* _REQUIREMENT_
Leave out all images and set down the records exactly as given.

* _RECORDS FOR THE EXERCISE_
+++

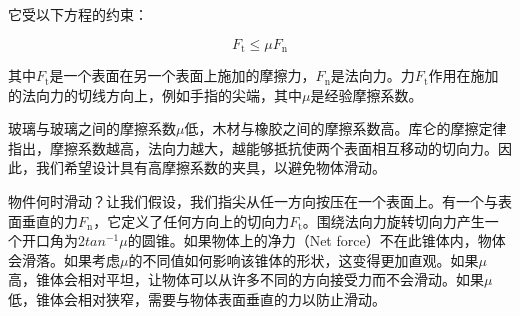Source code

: 它受以下方程的约束：

\begin{equation}
F_\mathrm{t} \leq \mu F_\mathrm{n}
\end{equation}


其中$F_\mathrm{t}$是一个表面在另一个表面上施加的摩擦力，$F_\mathrm{n}$是法向力。力$F_\mathrm{t}$作用在施加的法向力的切线方向上，例如手指的尖端，其中$\mu$是经验摩擦系数。


玻璃与玻璃之间的摩擦系数$\mu$低，木材与橡胶之间的摩擦系数高。库仑的摩擦定律指出，摩擦系数越高，法向力越大，越能够抵抗使两个表面相互移动的切向力。因此，我们希望设计具有高摩擦系数的夹具，以避免物体滑动。


物件何时滑动？让我们假设，我们指尖从任一方向按压在一个表面上。有一个与表面垂直的力$F_\mathrm{n}$，它定义了任何方向上的切向力$F_\mathrm{t}$。围绕法向力旋转切向力产生一个开口角为$2tan^{-1}\mu$的圆锥。如果物体上的净力（Net force）不在此锥体内，物体会滑落。如果考虑$\mu$的不同值如何影响该锥体的形状，这变得更加直观。如果$\mu$高，锥体会相对平坦，让物体可以从许多不同的方向接受力而不会滑动。如果$\mu$低，锥体会相对狭窄，需要与物体表面垂直的力以防止滑动。

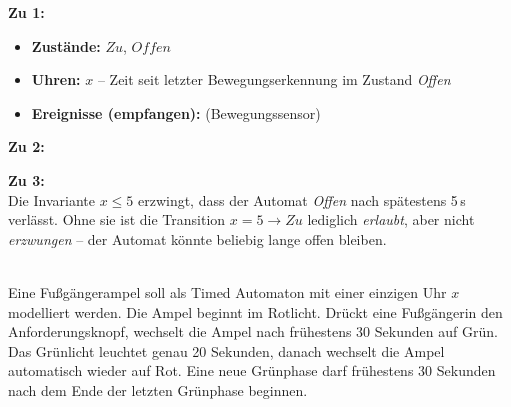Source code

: \begin{loesung}
\textbf{Zu 1:}
\begin{itemize}
    \item \textbf{Zustände:} $\mathit{Zu}$, $\mathit{Offen}$
    \item \textbf{Uhren:} $x$ -- Zeit seit letzter Bewegungserkennung im Zustand \textit{Offen}
    \item \textbf{Ereignisse (empfangen):}  (Bewegungssensor)
\end{itemize}

\textbf{Zu 2:}

\begin{center}
\end{center}

\textbf{Zu 3:}\\
Die Invariante $x \leq 5$ erzwingt, dass der Automat \textit{Offen} nach spätestens 5\,s
verlässt. Ohne sie ist die Transition $x = 5 \to \mathit{Zu}$ lediglich \emph{erlaubt},
aber nicht \emph{erzwungen} -- der Automat könnte beliebig lange offen bleiben.
\end{loesung}

\umbruchlsg


\\
Eine Fußgängerampel soll als Timed Automaton mit einer einzigen Uhr $x$ modelliert werden.
Die Ampel beginnt im Rotlicht. Drückt eine Fußgängerin den Anforderungsknopf, wechselt die
Ampel nach frühestens 30 Sekunden auf Grün. Das Grünlicht leuchtet genau 20 Sekunden, danach
wechselt die Ampel automatisch wieder auf Rot. Eine neue Grünphase darf frühestens 30 Sekunden
nach dem Ende der letzten Grünphase beginnen.

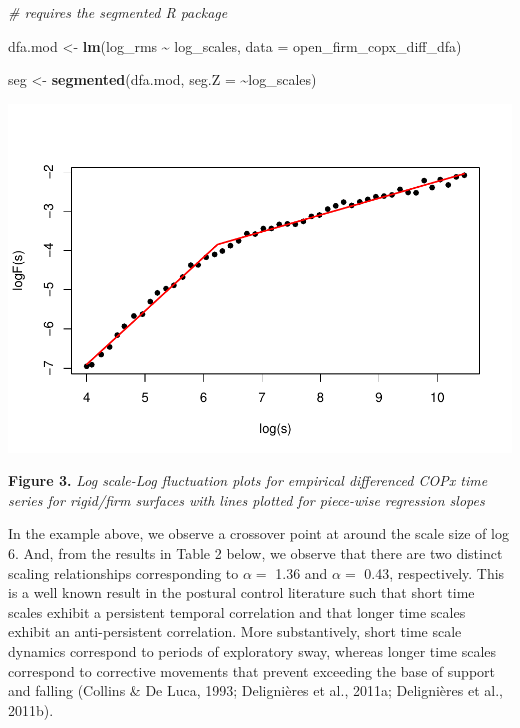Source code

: \documentclass[
  man]{apa6}
\newenvironment{Shaded}{\begin{snugshade}}{\end{snugshade}}
\newcommand{\AttributeTok}[1]{\textcolor[rgb]{0.13,0.29,0.53}{#1}}
\newcommand{\CommentTok}[1]{\textcolor[rgb]{0.56,0.35,0.01}{\textit{#1}}}
\newcommand{\FunctionTok}[1]{\textcolor[rgb]{0.13,0.29,0.53}{\textbf{#1}}}
\newcommand{\NormalTok}[1]{#1}
\newcommand{\OtherTok}[1]{\textcolor[rgb]{0.56,0.35,0.01}{#1}}
\newcommand{\SpecialCharTok}[1]{\textcolor[rgb]{0.81,0.36,0.00}{\textbf{#1}}}
\begin{document}
\begin{Shaded}
\begin{Highlighting}[]
\CommentTok{\# requires the segmented R package}

\NormalTok{dfa.mod }\OtherTok{\textless{}{-}} \FunctionTok{lm}\NormalTok{(log\_rms }\SpecialCharTok{\textasciitilde{}}\NormalTok{ log\_scales, }\AttributeTok{data =}\NormalTok{ open\_firm\_copx\_diff\_dfa)}

\NormalTok{seg }\OtherTok{\textless{}{-}} \FunctionTok{segmented}\NormalTok{(dfa.mod, }\AttributeTok{seg.Z =} \SpecialCharTok{\textasciitilde{}}\NormalTok{log\_scales)}
\end{Highlighting}
\end{Shaded}

\includegraphics{fractal_regression_paper_brm_files/figure-latex/unnamed-chunk-7-1.pdf}

\textbf{Figure 3.} \emph{Log scale-Log fluctuation plots for empirical differenced
COPx time series for rigid/firm surfaces with lines plotted for
piece-wise regression slopes}

In the example above, we observe a crossover point at around the scale
size of log 6. And, from the results in Table 2 below, we observe that
there are two distinct scaling relationships corresponding to \(\alpha =\)
1.36 and \(\alpha =\) 0.43, respectively. This is a well known result in
the postural control literature such that short time scales exhibit a
persistent temporal correlation and that longer time scales exhibit an
anti-persistent correlation. More substantively, short time scale
dynamics correspond to periods of exploratory sway, whereas longer time
scales correspond to corrective movements that prevent exceeding the
base of support and falling (Collins \& De Luca, 1993; Delignières et al., 2011a; Delignières et al., 2011b).
\end{document}
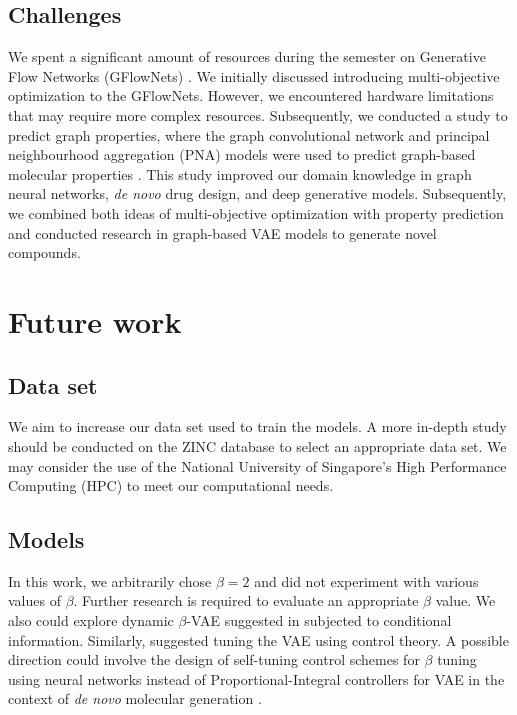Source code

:\subsection{Challenges} We spent a significant amount of resources during the semester on Generative Flow Networks (GFlowNets) \cite{https://doi.org/10.48550/arxiv.2111.09266}. We initially discussed introducing multi-objective optimization to the GFlowNets. However, we encountered hardware limitations that may require more complex resources. Subsequently, we conducted a study to predict graph properties, where the graph convolutional network and principal neighbourhood aggregation (PNA) models were used to predict graph-based molecular properties \cite{sun2020graph, kong2021end}. This study improved our domain knowledge in graph neural networks, \textit{de novo} drug design, and deep generative models. Subsequently, we combined both ideas of multi-objective optimization with property prediction and conducted research in graph-based VAE models to generate novel compounds. 

\section{Future work}
\subsection{Data set} We aim to increase our data set used to train the models. A more in-depth study should be conducted on the ZINC database to select an appropriate data set. We may consider the use of the National University of Singapore's High Performance Computing (HPC) to meet our computational needs.

\subsection{Models} In this work, we arbitrarily chose $\beta = 2$ and did not experiment with various values of $\beta$. Further research is required to evaluate an appropriate $\beta$ value. We also could explore dynamic $\beta$-VAE suggested in \cite{rydhmer2021dynamic} subjected to conditional information. Similarly, \cite{shao2020controlvae, shao2021controlvae} suggested tuning the VAE using control theory. A possible direction could involve the design of self-tuning control schemes for $\beta$ tuning using neural networks instead of Proportional-Integral controllers for VAE in the context of \textit{de novo} molecular generation \cite{ang2018proposed}.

+++

* _EXERCISE RESPONSE_
Source code

: 它受以下方程的约束：

\begin{equation}
F_\mathrm{t} \leq \mu F_\mathrm{n}
\end{equation}


其中$F_\mathrm{t}$是一个表面在另一个表面上施加的摩擦力，$F_\mathrm{n}$是法向力。力$F_\mathrm{t}$作用在施加的法向力的切线方向上，例如手指的尖端，其中$\mu$是经验摩擦系数。


玻璃与玻璃之间的摩擦系数$\mu$低，木材与橡胶之间的摩擦系数高。库仑的摩擦定律指出，摩擦系数越高，法向力越大，越能够抵抗使两个表面相互移动的切向力。因此，我们希望设计具有高摩擦系数的夹具，以避免物体滑动。


物件何时滑动？让我们假设，我们指尖从任一方向按压在一个表面上。有一个与表面垂直的力$F_\mathrm{n}$，它定义了任何方向上的切向力$F_\mathrm{t}$。围绕法向力旋转切向力产生一个开口角为$2tan^{-1}\mu$的圆锥。如果物体上的净力（Net force）不在此锥体内，物体会滑落。如果考虑$\mu$的不同值如何影响该锥体的形状，这变得更加直观。如果$\mu$高，锥体会相对平坦，让物体可以从许多不同的方向接受力而不会滑动。如果$\mu$低，锥体会相对狭窄，需要与物体表面垂直的力以防止滑动。

Source code

: \begin{loesung}
\textbf{Zu 1:}
\begin{itemize}
    \item \textbf{Zustände:} $\mathit{Zu}$, $\mathit{Offen}$
    \item \textbf{Uhren:} $x$ -- Zeit seit letzter Bewegungserkennung im Zustand \textit{Offen}
    \item \textbf{Ereignisse (empfangen):}  (Bewegungssensor)
\end{itemize}

\textbf{Zu 2:}

\begin{center}
\end{center}

\textbf{Zu 3:}\\
Die Invariante $x \leq 5$ erzwingt, dass der Automat \textit{Offen} nach spätestens 5\,s
verlässt. Ohne sie ist die Transition $x = 5 \to \mathit{Zu}$ lediglich \emph{erlaubt},
aber nicht \emph{erzwungen} -- der Automat könnte beliebig lange offen bleiben.
\end{loesung}

\umbruchlsg


\\
Eine Fußgängerampel soll als Timed Automaton mit einer einzigen Uhr $x$ modelliert werden.
Die Ampel beginnt im Rotlicht. Drückt eine Fußgängerin den Anforderungsknopf, wechselt die
Ampel nach frühestens 30 Sekunden auf Grün. Das Grünlicht leuchtet genau 20 Sekunden, danach
wechselt die Ampel automatisch wieder auf Rot. Eine neue Grünphase darf frühestens 30 Sekunden
nach dem Ende der letzten Grünphase beginnen.

Source code

: \documentclass[
  man]{apa6}
\newenvironment{Shaded}{\begin{snugshade}}{\end{snugshade}}
\newcommand{\AttributeTok}[1]{\textcolor[rgb]{0.13,0.29,0.53}{#1}}
\newcommand{\CommentTok}[1]{\textcolor[rgb]{0.56,0.35,0.01}{\textit{#1}}}
\newcommand{\FunctionTok}[1]{\textcolor[rgb]{0.13,0.29,0.53}{\textbf{#1}}}
\newcommand{\NormalTok}[1]{#1}
\newcommand{\OtherTok}[1]{\textcolor[rgb]{0.56,0.35,0.01}{#1}}
\newcommand{\SpecialCharTok}[1]{\textcolor[rgb]{0.81,0.36,0.00}{\textbf{#1}}}
\begin{document}
\begin{Shaded}
\begin{Highlighting}[]
\CommentTok{\# requires the segmented R package}

\NormalTok{dfa.mod }\OtherTok{\textless{}{-}} \FunctionTok{lm}\NormalTok{(log\_rms }\SpecialCharTok{\textasciitilde{}}\NormalTok{ log\_scales, }\AttributeTok{data =}\NormalTok{ open\_firm\_copx\_diff\_dfa)}

\NormalTok{seg }\OtherTok{\textless{}{-}} \FunctionTok{segmented}\NormalTok{(dfa.mod, }\AttributeTok{seg.Z =} \SpecialCharTok{\textasciitilde{}}\NormalTok{log\_scales)}
\end{Highlighting}
\end{Shaded}

\includegraphics{fractal_regression_paper_brm_files/figure-latex/unnamed-chunk-7-1.pdf}

\textbf{Figure 3.} \emph{Log scale-Log fluctuation plots for empirical differenced
COPx time series for rigid/firm surfaces with lines plotted for
piece-wise regression slopes}

In the example above, we observe a crossover point at around the scale
size of log 6. And, from the results in Table 2 below, we observe that
there are two distinct scaling relationships corresponding to \(\alpha =\)
1.36 and \(\alpha =\) 0.43, respectively. This is a well known result in
the postural control literature such that short time scales exhibit a
persistent temporal correlation and that longer time scales exhibit an
anti-persistent correlation. More substantively, short time scale
dynamics correspond to periods of exploratory sway, whereas longer time
scales correspond to corrective movements that prevent exceeding the
base of support and falling (Collins \& De Luca, 1993; Delignières et al., 2011a; Delignières et al., 2011b).
\end{document}
Source code

:\subsection{Challenges} We spent a significant amount of resources during the semester on Generative Flow Networks (GFlowNets) \cite{https://doi.org/10.48550/arxiv.2111.09266}. We initially discussed introducing multi-objective optimization to the GFlowNets. However, we encountered hardware limitations that may require more complex resources. Subsequently, we conducted a study to predict graph properties, where the graph convolutional network and principal neighbourhood aggregation (PNA) models were used to predict graph-based molecular properties \cite{sun2020graph, kong2021end}. This study improved our domain knowledge in graph neural networks, \textit{de novo} drug design, and deep generative models. Subsequently, we combined both ideas of multi-objective optimization with property prediction and conducted research in graph-based VAE models to generate novel compounds. 

\section{Future work}
\subsection{Data set} We aim to increase our data set used to train the models. A more in-depth study should be conducted on the ZINC database to select an appropriate data set. We may consider the use of the National University of Singapore's High Performance Computing (HPC) to meet our computational needs.

\subsection{Models} In this work, we arbitrarily chose $\beta = 2$ and did not experiment with various values of $\beta$. Further research is required to evaluate an appropriate $\beta$ value. We also could explore dynamic $\beta$-VAE suggested in \cite{rydhmer2021dynamic} subjected to conditional information. Similarly, \cite{shao2020controlvae, shao2021controlvae} suggested tuning the VAE using control theory. A possible direction could involve the design of self-tuning control schemes for $\beta$ tuning using neural networks instead of Proportional-Integral controllers for VAE in the context of \textit{de novo} molecular generation \cite{ang2018proposed}.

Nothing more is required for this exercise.